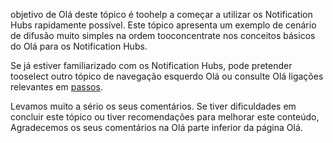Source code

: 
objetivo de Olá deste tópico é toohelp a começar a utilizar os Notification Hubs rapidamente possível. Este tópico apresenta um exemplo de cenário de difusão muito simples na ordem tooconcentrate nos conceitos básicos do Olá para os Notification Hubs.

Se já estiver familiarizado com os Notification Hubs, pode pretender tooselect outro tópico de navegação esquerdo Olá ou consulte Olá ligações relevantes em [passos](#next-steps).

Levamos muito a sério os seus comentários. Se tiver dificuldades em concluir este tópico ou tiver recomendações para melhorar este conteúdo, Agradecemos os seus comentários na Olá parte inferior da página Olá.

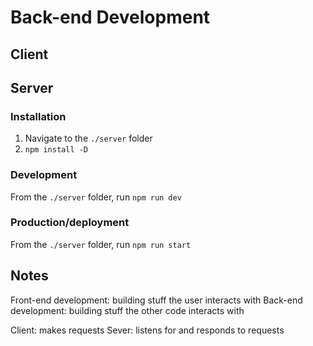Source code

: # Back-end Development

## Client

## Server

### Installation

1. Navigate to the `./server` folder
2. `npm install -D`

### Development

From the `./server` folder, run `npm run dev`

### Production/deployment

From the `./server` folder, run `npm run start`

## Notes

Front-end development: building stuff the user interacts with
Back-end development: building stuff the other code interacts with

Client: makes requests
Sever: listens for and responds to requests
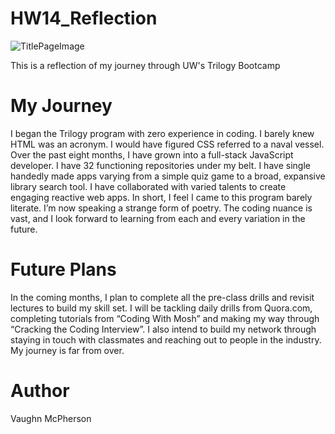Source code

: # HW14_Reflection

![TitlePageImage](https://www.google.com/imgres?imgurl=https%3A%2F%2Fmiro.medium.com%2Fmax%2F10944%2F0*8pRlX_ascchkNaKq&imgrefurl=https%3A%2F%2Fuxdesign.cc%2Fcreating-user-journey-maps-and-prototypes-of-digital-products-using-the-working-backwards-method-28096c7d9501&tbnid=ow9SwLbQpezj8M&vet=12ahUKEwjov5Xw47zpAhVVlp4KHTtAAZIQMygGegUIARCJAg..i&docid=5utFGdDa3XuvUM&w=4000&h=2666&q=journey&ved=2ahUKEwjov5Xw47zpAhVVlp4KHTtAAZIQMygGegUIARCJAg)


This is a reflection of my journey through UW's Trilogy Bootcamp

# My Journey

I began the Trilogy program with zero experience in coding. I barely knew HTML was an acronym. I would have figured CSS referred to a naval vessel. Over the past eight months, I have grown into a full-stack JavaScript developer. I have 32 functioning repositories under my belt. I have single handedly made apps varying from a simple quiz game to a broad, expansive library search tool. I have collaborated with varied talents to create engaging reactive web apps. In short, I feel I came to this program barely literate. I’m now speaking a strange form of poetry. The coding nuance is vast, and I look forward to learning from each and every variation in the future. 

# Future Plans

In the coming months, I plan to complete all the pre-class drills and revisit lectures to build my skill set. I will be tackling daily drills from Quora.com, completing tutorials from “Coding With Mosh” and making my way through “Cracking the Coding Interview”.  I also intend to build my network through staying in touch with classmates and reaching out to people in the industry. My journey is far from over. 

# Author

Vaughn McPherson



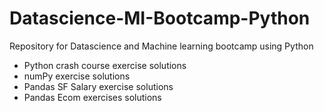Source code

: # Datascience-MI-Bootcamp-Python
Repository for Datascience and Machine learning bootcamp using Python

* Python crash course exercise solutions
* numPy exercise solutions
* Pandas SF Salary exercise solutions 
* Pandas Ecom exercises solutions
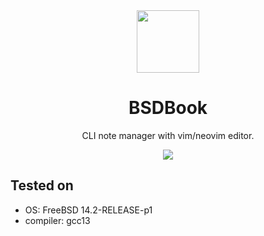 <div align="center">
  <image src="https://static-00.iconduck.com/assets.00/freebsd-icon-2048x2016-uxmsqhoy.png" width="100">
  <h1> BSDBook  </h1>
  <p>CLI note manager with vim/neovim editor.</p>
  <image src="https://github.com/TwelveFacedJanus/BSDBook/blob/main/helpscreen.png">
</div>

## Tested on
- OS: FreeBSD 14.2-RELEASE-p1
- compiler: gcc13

+===+

• [TASK INSTRUCTIONS]:
The entries must be written out again unchanged. Images are to be left out.

• [RESPONSE TO THIS EXERCISE]:
Source code

: 
objetivo de Olá deste tópico é toohelp a começar a utilizar os Notification Hubs rapidamente possível. Este tópico apresenta um exemplo de cenário de difusão muito simples na ordem tooconcentrate nos conceitos básicos do Olá para os Notification Hubs.

Se já estiver familiarizado com os Notification Hubs, pode pretender tooselect outro tópico de navegação esquerdo Olá ou consulte Olá ligações relevantes em [passos](#next-steps).

Levamos muito a sério os seus comentários. Se tiver dificuldades em concluir este tópico ou tiver recomendações para melhorar este conteúdo, Agradecemos os seus comentários na Olá parte inferior da página Olá.

Source code

: # Back-end Development

## Client

## Server

### Installation

1. Navigate to the `./server` folder
2. `npm install -D`

### Development

From the `./server` folder, run `npm run dev`

### Production/deployment

From the `./server` folder, run `npm run start`

## Notes

Front-end development: building stuff the user interacts with
Back-end development: building stuff the other code interacts with

Client: makes requests
Sever: listens for and responds to requests
Source code

: # HW14_Reflection

![TitlePageImage](https://www.google.com/imgres?imgurl=https%3A%2F%2Fmiro.medium.com%2Fmax%2F10944%2F0*8pRlX_ascchkNaKq&imgrefurl=https%3A%2F%2Fuxdesign.cc%2Fcreating-user-journey-maps-and-prototypes-of-digital-products-using-the-working-backwards-method-28096c7d9501&tbnid=ow9SwLbQpezj8M&vet=12ahUKEwjov5Xw47zpAhVVlp4KHTtAAZIQMygGegUIARCJAg..i&docid=5utFGdDa3XuvUM&w=4000&h=2666&q=journey&ved=2ahUKEwjov5Xw47zpAhVVlp4KHTtAAZIQMygGegUIARCJAg)


This is a reflection of my journey through UW's Trilogy Bootcamp

# My Journey

I began the Trilogy program with zero experience in coding. I barely knew HTML was an acronym. I would have figured CSS referred to a naval vessel. Over the past eight months, I have grown into a full-stack JavaScript developer. I have 32 functioning repositories under my belt. I have single handedly made apps varying from a simple quiz game to a broad, expansive library search tool. I have collaborated with varied talents to create engaging reactive web apps. In short, I feel I came to this program barely literate. I’m now speaking a strange form of poetry. The coding nuance is vast, and I look forward to learning from each and every variation in the future. 

# Future Plans

In the coming months, I plan to complete all the pre-class drills and revisit lectures to build my skill set. I will be tackling daily drills from Quora.com, completing tutorials from “Coding With Mosh” and making my way through “Cracking the Coding Interview”.  I also intend to build my network through staying in touch with classmates and reaching out to people in the industry. My journey is far from over. 

# Author

Vaughn McPherson



Source code

: # Datascience-MI-Bootcamp-Python
Repository for Datascience and Machine learning bootcamp using Python

* Python crash course exercise solutions
* numPy exercise solutions
* Pandas SF Salary exercise solutions 
* Pandas Ecom exercises solutions
 <div align="center">
  <image src="https://static-00.iconduck.com/assets.00/freebsd-icon-2048x2016-uxmsqhoy.png" width="100">
  <h1> BSDBook  </h1>
  <p>CLI note manager with vim/neovim editor.</p>
  <image src="https://github.com/TwelveFacedJanus/BSDBook/blob/main/helpscreen.png">
</div>

## Tested on
- OS: FreeBSD 14.2-RELEASE-p1
- compiler: gcc13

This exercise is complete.